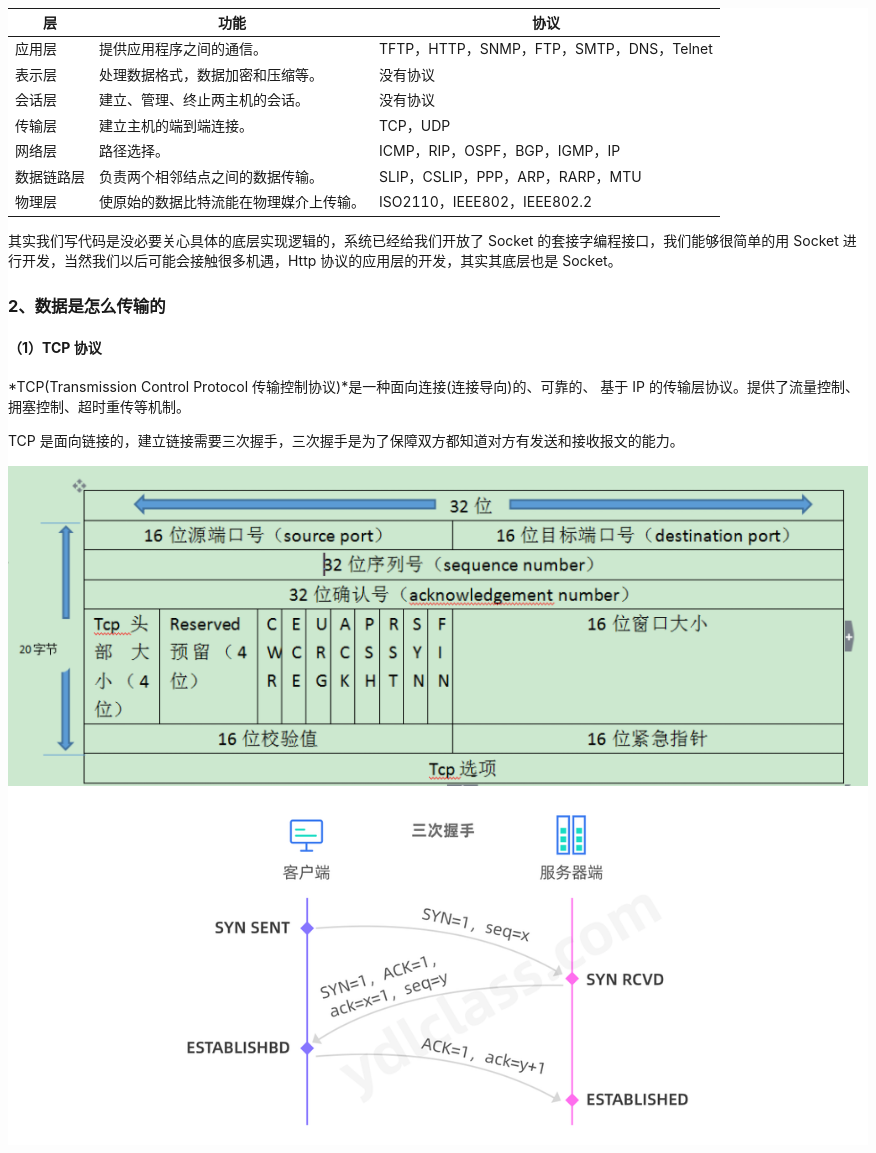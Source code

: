 | 层         | 功能                                   | 协议                                     |
| ---------- | -------------------------------------- | ---------------------------------------- |
| 应用层     | 提供应用程序之间的通信。               | TFTP，HTTP，SNMP，FTP，SMTP，DNS，Telnet |
| 表示层     | 处理数据格式，数据加密和压缩等。       | 没有协议                                 |
| 会话层     | 建立、管理、终止两主机的会话。         | 没有协议                                 |
| 传输层     | 建立主机的端到端连接。                 | TCP，UDP                                 |
| 网络层     | 路径选择。                             | ICMP，RIP，OSPF，BGP，IGMP，IP           |
| 数据链路层 | 负责两个相邻结点之间的数据传输。       | SLIP，CSLIP，PPP，ARP，RARP，MTU         |
| 物理层     | 使原始的数据比特流能在物理媒介上传输。 | ISO2110，IEEE802，IEEE802.2              |

其实我们写代码是没必要关心具体的底层实现逻辑的，系统已经给我们开放了 Socket 的套接字编程接口，我们能够很简单的用 Socket 进行开发，当然我们以后可能会接触很多机遇，Http 协议的应用层的开发，其实其底层也是 Socket。

### 2、数据是怎么传输的

#### （1）TCP 协议

*TCP(Transmission Control Protocol 传输控制协议)*是一种面向连接(连接导向)的、可靠的、 基于 IP 的传输层协议。提供了流量控制、拥塞控制、超时重传等机制。

TCP 是面向链接的，建立链接需要三次握手，三次握手是为了保障双方都知道对方有发送和接收报文的能力。

![image-20210813164457689](./img/image-20210813164457689-41dbed69.png)

![image-20210813151258311](./img/image-20210813151258311-73856272.png)
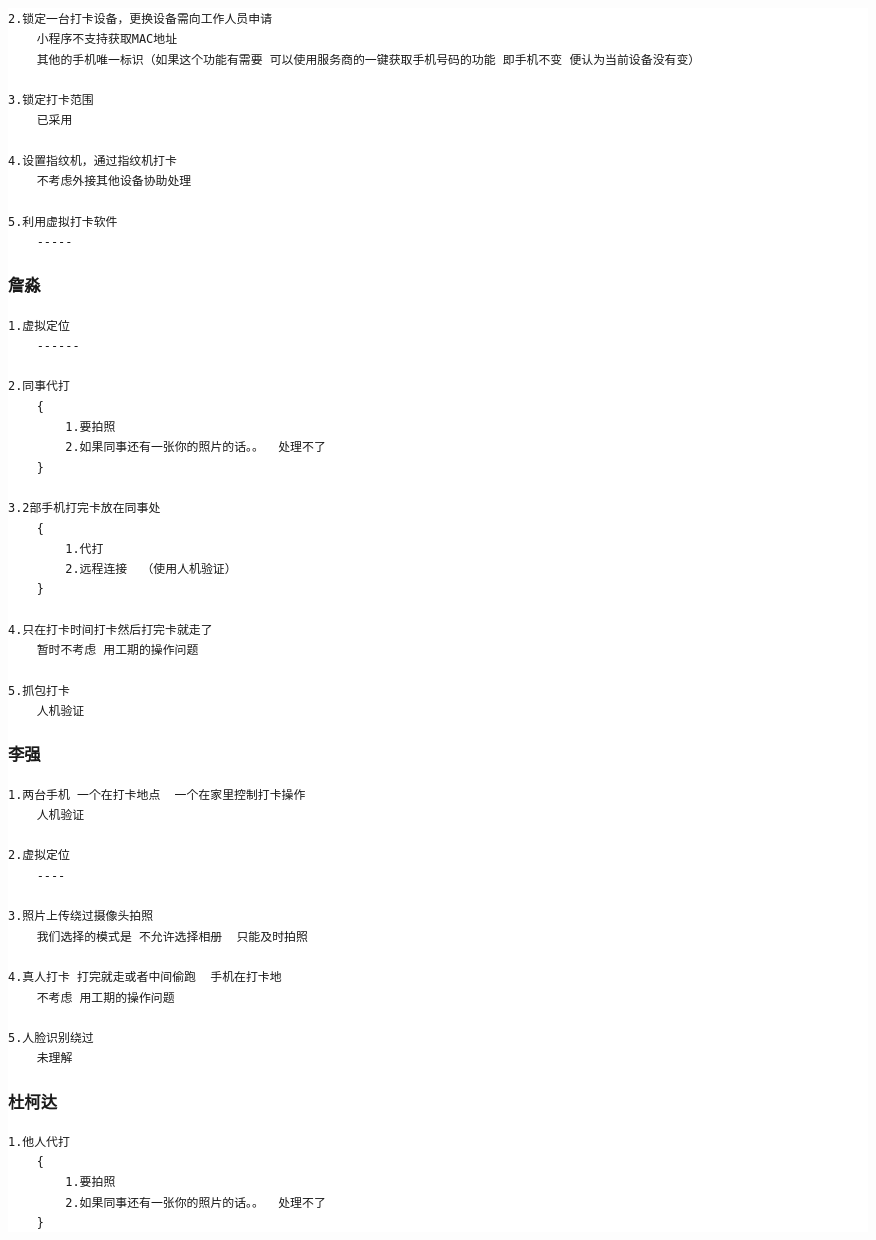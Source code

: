     2.锁定一台打卡设备，更换设备需向工作人员申请
        小程序不支持获取MAC地址  
        其他的手机唯一标识（如果这个功能有需要 可以使用服务商的一键获取手机号码的功能 即手机不变 便认为当前设备没有变）

    3.锁定打卡范围
        已采用

    4.设置指纹机，通过指纹机打卡
        不考虑外接其他设备协助处理

    5.利用虚拟打卡软件
        -----

### 詹淼
    1.虚拟定位
        ------

    2.同事代打
        {
            1.要拍照  
            2.如果同事还有一张你的照片的话。。  处理不了
        }

    3.2部手机打完卡放在同事处
        {
            1.代打
            2.远程连接  （使用人机验证）
        }

    4.只在打卡时间打卡然后打完卡就走了
        暂时不考虑 用工期的操作问题
        
    5.抓包打卡
        人机验证

### 李强
    1.两台手机 一个在打卡地点  一个在家里控制打卡操作
        人机验证

    2.虚拟定位
        ----

    3.照片上传绕过摄像头拍照
        我们选择的模式是 不允许选择相册  只能及时拍照

    4.真人打卡 打完就走或者中间偷跑  手机在打卡地
        不考虑 用工期的操作问题

    5.人脸识别绕过
        未理解

### 杜柯达
    1.他人代打
        {
            1.要拍照  
            2.如果同事还有一张你的照片的话。。  处理不了
        }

--------------------

# About this exercise:
What the records say must be written out exactly, with none of their pictures.

# Output for this exercise:
Source code

: | 层         | 功能                                   | 协议                                     |
| ---------- | -------------------------------------- | ---------------------------------------- |
| 应用层     | 提供应用程序之间的通信。               | TFTP，HTTP，SNMP，FTP，SMTP，DNS，Telnet |
| 表示层     | 处理数据格式，数据加密和压缩等。       | 没有协议                                 |
| 会话层     | 建立、管理、终止两主机的会话。         | 没有协议                                 |
| 传输层     | 建立主机的端到端连接。                 | TCP，UDP                                 |
| 网络层     | 路径选择。                             | ICMP，RIP，OSPF，BGP，IGMP，IP           |
| 数据链路层 | 负责两个相邻结点之间的数据传输。       | SLIP，CSLIP，PPP，ARP，RARP，MTU         |
| 物理层     | 使原始的数据比特流能在物理媒介上传输。 | ISO2110，IEEE802，IEEE802.2              |

其实我们写代码是没必要关心具体的底层实现逻辑的，系统已经给我们开放了 Socket 的套接字编程接口，我们能够很简单的用 Socket 进行开发，当然我们以后可能会接触很多机遇，Http 协议的应用层的开发，其实其底层也是 Socket。

### 2、数据是怎么传输的

#### （1）TCP 协议

*TCP(Transmission Control Protocol 传输控制协议)*是一种面向连接(连接导向)的、可靠的、 基于 IP 的传输层协议。提供了流量控制、拥塞控制、超时重传等机制。

TCP 是面向链接的，建立链接需要三次握手，三次握手是为了保障双方都知道对方有发送和接收报文的能力。

![image-20210813164457689](./img/image-20210813164457689-41dbed69.png)

![image-20210813151258311](./img/image-20210813151258311-73856272.png)
Source code

:     2.锁定一台打卡设备，更换设备需向工作人员申请
        小程序不支持获取MAC地址  
        其他的手机唯一标识（如果这个功能有需要 可以使用服务商的一键获取手机号码的功能 即手机不变 便认为当前设备没有变）

    3.锁定打卡范围
        已采用

    4.设置指纹机，通过指纹机打卡
        不考虑外接其他设备协助处理

    5.利用虚拟打卡软件
        -----

### 詹淼
    1.虚拟定位
        ------

    2.同事代打
        {
            1.要拍照  
            2.如果同事还有一张你的照片的话。。  处理不了
        }

    3.2部手机打完卡放在同事处
        {
            1.代打
            2.远程连接  （使用人机验证）
        }

    4.只在打卡时间打卡然后打完卡就走了
        暂时不考虑 用工期的操作问题
        
    5.抓包打卡
        人机验证

### 李强
    1.两台手机 一个在打卡地点  一个在家里控制打卡操作
        人机验证

    2.虚拟定位
        ----

    3.照片上传绕过摄像头拍照
        我们选择的模式是 不允许选择相册  只能及时拍照

    4.真人打卡 打完就走或者中间偷跑  手机在打卡地
        不考虑 用工期的操作问题

    5.人脸识别绕过
        未理解

### 杜柯达
    1.他人代打
        {
            1.要拍照  
            2.如果同事还有一张你的照片的话。。  处理不了
        }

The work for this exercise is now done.